Exercise.
Word for word, restate the lines of the data below between those holding "- Trap controls" and "[dt_train.txt] [dt_test.txt] [dt_result.txt]", inclusive; pictures do not belong in the copy.

START Entries supplied

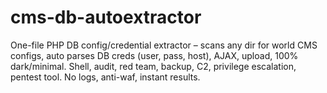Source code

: # cms-db-autoextractor
One-file PHP DB config/credential extractor – scans any dir for world CMS configs, auto parses DB creds (user, pass, host), AJAX, upload, 100% dark/minimal. Shell, audit, red team, backup, C2, privilege escalation, pentest tool. No logs, anti-waf, instant results.
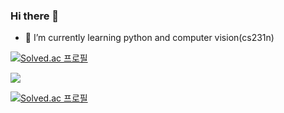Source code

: ### Hi there 👋
- 🔭 I’m currently learning python and computer vision(cs231n)



[![Solved.ac
프로필](http://mazassumnida.wtf/api/v2/generate_badge?boj=noah0015)](https://solved.ac/noah0015)

<img src="http://mazandi.herokuapp.com/api?handle=noah0015&theme=warm"/>

[![Solved.ac
프로필](http://mazassumnida.wtf/api/mini/generate_badge?boj=noah0015)](https://solved.ac/noah0015)


<!--
**NoahYn/NoahYn** is a ✨ _special_ ✨ repository because its `README.md` (this file) appears on your GitHub profile.

Here are some ideas to get you started:

- 🔭 I’m currently working on ...
- 🌱 I’m currently learning ...
- 👯 I’m looking to collaborate on ...
- 🤔 I’m looking for help with ...
- 💬 Ask me about ...
- 📫 How to reach me: ...
- 😄 Pronouns: ...
- ⚡ Fun fact: ...
-->

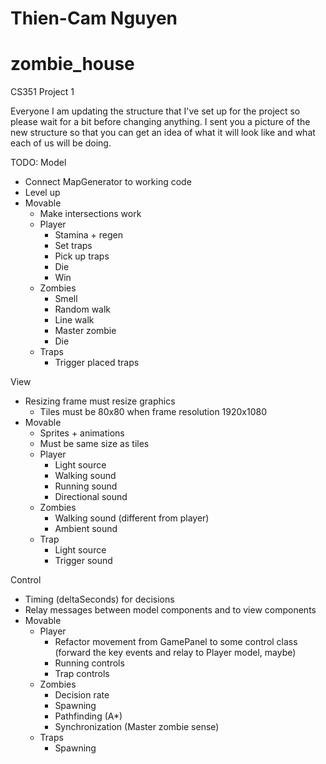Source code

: # Thien-Cam Nguyen
# zombie_house
CS351 Project 1

Everyone I am updating the structure that I've set up for the project so please wait for a  bit before changing anything. I sent you a picture of the new structure so that you can get an idea of what it will look like and what each of us will be doing.

TODO:
Model
- Connect MapGenerator to working code
- Level up
- Movable
  - Make intersections work
  - Player
    - Stamina + regen
    - Set traps
    - Pick up traps
    - Die
    - Win
  - Zombies
    - Smell
    - Random walk
    - Line walk
    - Master zombie
    - Die
  - Traps
    - Trigger placed traps

View
- Resizing frame must resize graphics
  - Tiles must be 80x80 when frame resolution 1920x1080
- Movable
  - Sprites + animations
  - Must be same size as tiles
  - Player
    - Light source
    - Walking sound
    - Running sound
    - Directional sound
  - Zombies
    - Walking sound (different from player)
    - Ambient sound
  - Trap
    - Light source
    - Trigger sound


Control
- Timing (deltaSeconds) for decisions
- Relay messages between model components and to view components
- Movable
  - Player
    - Refactor movement from GamePanel to some control class (forward the key events and relay to Player model, maybe)
    - Running controls
    - Trap controls
  - Zombies
    - Decision rate
    - Spawning
    - Pathfinding (A*)
    - Synchronization (Master zombie sense)
  - Traps
    - Spawning
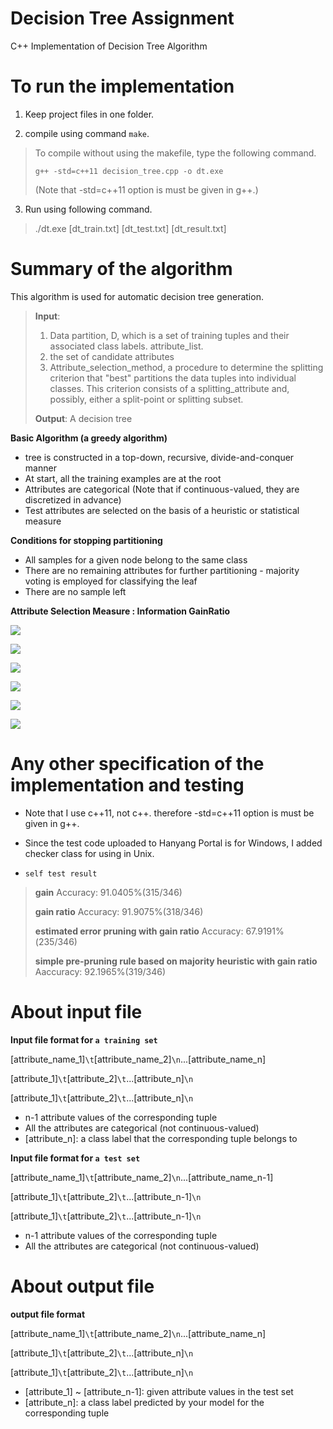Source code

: Decision Tree Assignment
==================

C++ Implementation of Decision Tree Algorithm

To run the implementation 
=========================

1. Keep project files in one folder.

2. compile using command `make`.
> To compile without using the makefile, type the following command.
>
> `g++ -std=c++11 decision_tree.cpp -o dt.exe`
> 
> (Note that -std=c++11 option is must be given in g++.)

3. Run using following command.
> ./dt.exe [dt_train.txt] [dt_test.txt] [dt_result.txt]


Summary of the algorithm
============

This algorithm is used for automatic decision tree generation.

> **Input**:
> 1. Data partition, D, which is a set of training tuples and their associated class labels. attribute_list.
> 2. the set of candidate attributes
> 3. Attribute_selection_method, a procedure to determine the splitting criterion that "best" partitions the data tuples into individual classes. This criterion consists of a splitting_attribute and, possibly, either a split-point or splitting subset.
> 
> **Output**: A decision tree

**Basic Algorithm (a greedy algorithm)**
- tree is constructed in a top-down, recursive, divide-and-conquer manner
- At start, all the training examples are at the root
- Attributes are categorical (Note that if continuous-valued, they are discretized in advance)
- Test attributes are selected on the basis of a heuristic or statistical measure

**Conditions for stopping partitioning**
- All samples for a given node belong to the same class
- There are no remaining attributes for further partitioning - majority voting is employed for classifying the leaf
- There are no sample left

**Attribute Selection Measure : Information GainRatio**

![](https://latex.codecogs.com/gif.latex?$$GainRatio(A)&space;=&space;\frac&space;{Gain(A)}{SplitInfo(A)}&space;$$)

![](https://latex.codecogs.com/gif.latex?$$SplitInfo_{A}(D)&space;=&space;-&space;\sum&space;_{&space;j=1&space;}^{&space;v&space;}&space;\frac&space;{&space;\left|&space;{&space;D&space;}_{&space;j&space;}&space;\right|&space;}{&space;\left|&space;D&space;\right|&space;}&space;log_{2}(\frac&space;{&space;\left|&space;{&space;D&space;}_{&space;j&space;}&space;\right|&space;}{&space;\left|&space;D&space;\right|&space;})$$)

![](https://latex.codecogs.com/gif.latex?$$Gain(A)&space;=&space;info(D)&space;-&space;info_{A}(D)$$)

![](https://latex.codecogs.com/gif.latex?$$info_{A}(D)&space;=&space;\sum&space;_{&space;j=1&space;}^{&space;v&space;}&space;\frac&space;{&space;\left|&space;{&space;D&space;}_{&space;j&space;}&space;\right|&space;}{&space;\left|&space;D&space;\right|&space;}&space;info({&space;D&space;}_{&space;j&space;})$$)

![](https://latex.codecogs.com/gif.latex?$$info(D)&space;=&space;-&space;\sum&space;_{&space;i=1&space;}^{&space;m&space;}{&space;{&space;p&space;}_{&space;i&space;}{&space;log&space;}_{&space;2&space;}({&space;p&space;}_{&space;i&space;})&space;}&space;$$)

![](https://latex.codecogs.com/gif.latex?$$p_{i}&space;=&space;\frac&space;{&space;\left|&space;{&space;C&space;}_{&space;i,&space;D&space;}&space;\right|&space;}{&space;\left|&space;D&space;\right|&space;}&space;$$)


Any other specification of the implementation and testing
============

- Note that I use c++11, not c++. therefore -std=c++11 option is must be given in g++.

- Since the test code uploaded to Hanyang Portal is for Windows, I added checker class for using in Unix. 

- `self test result `
> **gain**
> Accuracy: 91.0405%(315/346)
>
> **gain ratio**
> Accuracy: 91.9075%(318/346)
>
> **estimated error pruning with gain ratio**
> Accuracy: 67.9191%(235/346)
>
> **simple pre-pruning rule based on majority heuristic with gain ratio** 
> Aaccuracy: 92.1965%(319/346)

About input file
============

**Input file format for `a training set`**

[attribute_name_1]`\t`[attribute_name_2]`\n`...[attribute_name_n]

[attribute_1]`\t`[attribute_2]`\t`...[attribute_n]`\n` 

[attribute_1]`\t`[attribute_2]`\t`...[attribute_n]`\n` 

- n-1 attribute values of the corresponding tuple
- All the attributes are categorical (not continuous-valued)
- [attribute_n]: a class label that the corresponding tuple belongs to

**Input file format for `a test set`**

[attribute_name_1]`\t`[attribute_name_2]`\n`...[attribute_name_n-1]

[attribute_1]`\t`[attribute_2]`\t`...[attribute_n-1]`\n` 

[attribute_1]`\t`[attribute_2]`\t`...[attribute_n-1]`\n` 

- n-1 attribute values of the corresponding tuple
- All the attributes are categorical (not continuous-valued)

About output file
============

**output file format**

[attribute_name_1]`\t`[attribute_name_2]`\n`...[attribute_name_n]

[attribute_1]`\t`[attribute_2]`\t`...[attribute_n]`\n` 

[attribute_1]`\t`[attribute_2]`\t`...[attribute_n]`\n` 

- [attribute_1] ~ [attribute_n-1]: given attribute values in the test set
- [attribute_n]: a class label predicted by your model for the corresponding tuple



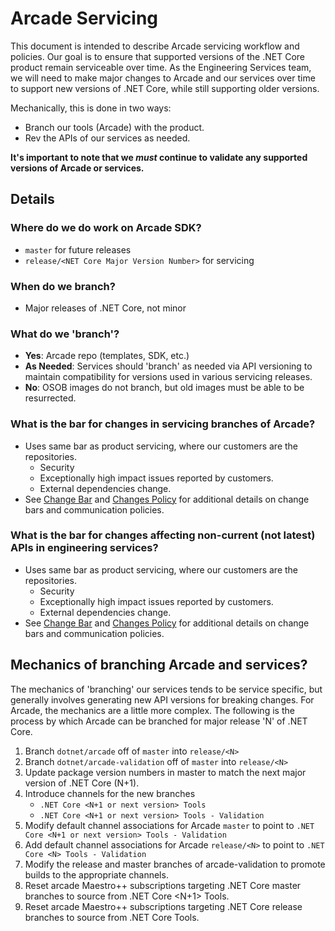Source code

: # Arcade Servicing

This document is intended to describe Arcade servicing workflow and policies.
Our goal is to ensure that supported versions of the .NET Core product remain
serviceable over time. As the Engineering Services team, we will need to make
major changes to Arcade and our services over time to support new versions of
.NET Core, while still supporting older versions.

Mechanically, this is done in two ways:
- Branch our tools (Arcade) with the product.
- Rev the APIs of our services as needed.

**It's important to note that we *must* continue to validate any supported versions
of Arcade or services.**

## Details

### Where do we do work on Arcade SDK?
- `master` for future releases
- `release/<NET Core Major Version Number>` for servicing

### When do we branch?
- Major releases of .NET Core, not minor

### What do we 'branch'?
- **Yes**: Arcade repo (templates, SDK, etc.)
- **As Needed**: Services should 'branch' as needed via API versioning to maintain
    compatibility for versions used in various servicing releases.
- **No**: OSOB images do not branch, but old images must be able to be resurrected.

### What is the bar for changes in servicing branches of Arcade?
- Uses same bar as product servicing, where our customers are the repositories.
    - Security
    - Exceptionally high impact issues reported by customers.
    - External dependencies change.
- See [Change Bar](#ChangeBar.md) and [Changes Policy](#ChangesPolicy.md) for
  additional details on change bars and communication policies.

### What is the bar for changes affecting non-current (not latest) APIs in engineering services?
- Uses same bar as product servicing, where our customers are the repositories.
    - Security
    - Exceptionally high impact issues reported by customers.
    - External dependencies change.
- See [Change Bar](#ChangeBar.md) and [Changes Policy](#ChangesPolicy.md) for
  additional details on change bars and communication policies.

## Mechanics of branching Arcade and services?

The mechanics of 'branching' our services tends to be service specific, but
generally involves generating new API versions for breaking changes. For Arcade,
the mechanics are a little more complex. The following is the process by
which Arcade can be branched for major release 'N' of .NET Core.

1. Branch `dotnet/arcade` off of `master` into `release/<N>`
2. Branch `dotnet/arcade-validation` off of `master` into `release/<N>`
3. Update package version numbers in master to match the next major version of
   .NET Core (N+1).
4. Introduce channels for the new branches
    - `.NET Core <N+1 or next version> Tools`
    - `.NET Core <N+1 or next version> Tools - Validation`
5. Modify default channel associations for Arcade `master` to point to `.NET Core <N+1
   or next version> Tools - Validation`
6. Add default channel associations for Arcade `release/<N>` to point to `.NET
   Core <N> Tools - Validation`
7. Modify the release and master branches of arcade-validation to promote builds
   to the appropriate channels.
8. Reset arcade Maestro++ subscriptions targeting .NET Core master branches to
   source from .NET Core <N+1> Tools.
8. Reset arcade Maestro++ subscriptions targeting .NET Core release branches to
   source from .NET Core <N> Tools.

END Entries supplied

Result of this task.
    - Trap controls
  - Zombies
    - Decision rate
    - Spawning
    - Pathfinding (A*)
    - Synchronization (Master zombie sense)
  - Traps
    - Spawning
Source code

: Decision Tree Assignment
==================

C++ Implementation of Decision Tree Algorithm

To run the implementation 
=========================

1. Keep project files in one folder.

2. compile using command `make`.
> To compile without using the makefile, type the following command.
>
> `g++ -std=c++11 decision_tree.cpp -o dt.exe`
> 
> (Note that -std=c++11 option is must be given in g++.)

3. Run using following command.
> ./dt.exe [dt_train.txt] [dt_test.txt] [dt_result.txt]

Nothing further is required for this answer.